DoS stands for ________.

A

Denial of Service

48
Q

What is a Denial of Service (DoS)?

A

A type of attack that causes a system or its services to either crash or become unresponsive. As a result, the system cannot fulfill its purpose and provide those services.

Careful: Does not have to involve flooding of traffic. Could be as simple as turning off power to a building. Could involve seriously and/or permanently damaging a service (e.g. Stuxnet).

Messer: Could be a friendly, unintentional action (e.g. creating a layer 2 loop or breaking a pipe in a server room).

49
Q

What are three common types of DoS attack?

A

Distributed (DDoS)
Amplified
Reflective

[I feel like these overlap. I could see a situation where the attack is distributed, amplified, AND reflective]

50
Q

What is a Distributed DoS (DDoS)?

A

A DoS attack where a hacker uses multiple hosts or systems to attack a single target system. Very difficult to stop because attack is coming from many places at the same time.

One example would be using a botnet to create a huge traffic spike, using all the bandwidth or resources of a service. Another would be a smurf attack, in which hacker pings a number of computers but modifies source address of those packets so they appear to originate from victim’s system. All those replies then flood the victim.

51
Q

What is a reflective DoS?

A

A DoS attack in which the attacker sends requests containing the target server’s IP address to legitimate servers on the Internet, such as DNS servers, causing them to send a flood of responses that overwhelm the target. (The reflection helps disguise the identify of the attacker.)

52
Q

What is an amplified DoS?

A

A DoS attack in which the messages sent by the attacker require an extended amount of processing by the target servers, increasing the burden on them more than simpler messages would.

Messer: Can involve abusing older protocols with little (if any) authentication (e.g. NTP, ICMP).

[Note: This is often a type of reflective attack, from what I understand]

53
Q

What is social engineering?

A

A very low-tech form of attack where hacker attempts to trick a person into compromising security through social contact such as an e-mail or phone call. Can involve multiple people and multiple organizations.

[Note: Often, social engineering is not attempted against the ultimate target, but against third parties connected to the target. e.g. the Target’s social media accounts, or domain registrar, or credit card, or Paypal]

54
Q

Describe some of the principles / strategies used in social engineering

A
  • Authority (e.g. “I’m calling from the help desk / office of the CEO / police”)
  • Intimidation (e.g. “Bad things will happen if you don’t help”)
  • Consensus / social proof (e.g. Your co-worker Jill did this for me last week)
  • Scarcity (e.g. ?)
  • Urgency (e.g. We need to hurry because…) [often connected to scarcity]
  • Familiarity / Liking (e.g. referring to acquaintances, common friends)
  • Trust (e.g.

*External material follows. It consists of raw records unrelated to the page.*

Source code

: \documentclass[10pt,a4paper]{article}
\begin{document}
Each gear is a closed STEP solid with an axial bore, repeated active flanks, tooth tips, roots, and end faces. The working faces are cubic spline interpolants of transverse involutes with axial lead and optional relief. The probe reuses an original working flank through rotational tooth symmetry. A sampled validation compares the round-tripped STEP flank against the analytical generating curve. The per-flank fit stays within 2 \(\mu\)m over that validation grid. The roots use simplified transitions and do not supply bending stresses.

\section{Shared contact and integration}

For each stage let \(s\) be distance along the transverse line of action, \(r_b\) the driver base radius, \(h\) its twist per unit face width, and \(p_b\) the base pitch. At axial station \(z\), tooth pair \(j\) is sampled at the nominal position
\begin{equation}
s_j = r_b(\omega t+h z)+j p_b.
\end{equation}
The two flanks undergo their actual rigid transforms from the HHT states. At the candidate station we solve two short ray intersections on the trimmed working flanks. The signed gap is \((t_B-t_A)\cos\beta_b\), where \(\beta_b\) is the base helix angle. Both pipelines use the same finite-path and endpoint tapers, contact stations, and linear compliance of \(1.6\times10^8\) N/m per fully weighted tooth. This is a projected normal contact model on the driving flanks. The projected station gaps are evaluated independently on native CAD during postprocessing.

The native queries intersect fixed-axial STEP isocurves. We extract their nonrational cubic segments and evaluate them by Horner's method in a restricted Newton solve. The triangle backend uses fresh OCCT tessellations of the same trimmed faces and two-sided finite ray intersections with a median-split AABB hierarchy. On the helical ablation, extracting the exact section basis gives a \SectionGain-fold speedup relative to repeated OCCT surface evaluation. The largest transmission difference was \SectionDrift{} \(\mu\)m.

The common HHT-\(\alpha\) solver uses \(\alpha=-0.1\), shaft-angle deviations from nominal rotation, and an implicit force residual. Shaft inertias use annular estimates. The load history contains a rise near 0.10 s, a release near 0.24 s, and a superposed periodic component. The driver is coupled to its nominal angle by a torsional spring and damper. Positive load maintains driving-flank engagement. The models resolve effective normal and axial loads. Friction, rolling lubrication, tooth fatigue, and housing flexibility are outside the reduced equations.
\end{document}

I’m from IT, and I’m here to help)

[You see this stuff all the time in the movies. Or even old television shows. Think of all the stuff Face did on the A-Team. I feel like he used just about all of these]

55
Q

What is an insider threat?

A

The potential for attacks or security breaches posed on by employees of an organization. Can include a disgruntled employee, an employee with criminal intent, or an employee participating in corporate espionage. [Or an activist / hacktivist / whistleblower like Edward Snowden?] Depending on how broad the definition, could also include innocent employees who were scammed or coerced, or careless employees (e.g. using a company laptop for personal use).

Insiders are especially dangerous because they tend to be more trusted than outsiders, and often have access to sensitive data. Messer shows some scary stats: 20% of attacks caused by insiders, often never publicized.

Can cause critical system disruption, loss of confidential or proprietary information, financial harm, harm to reputation. Can inject malware and initiate attacks.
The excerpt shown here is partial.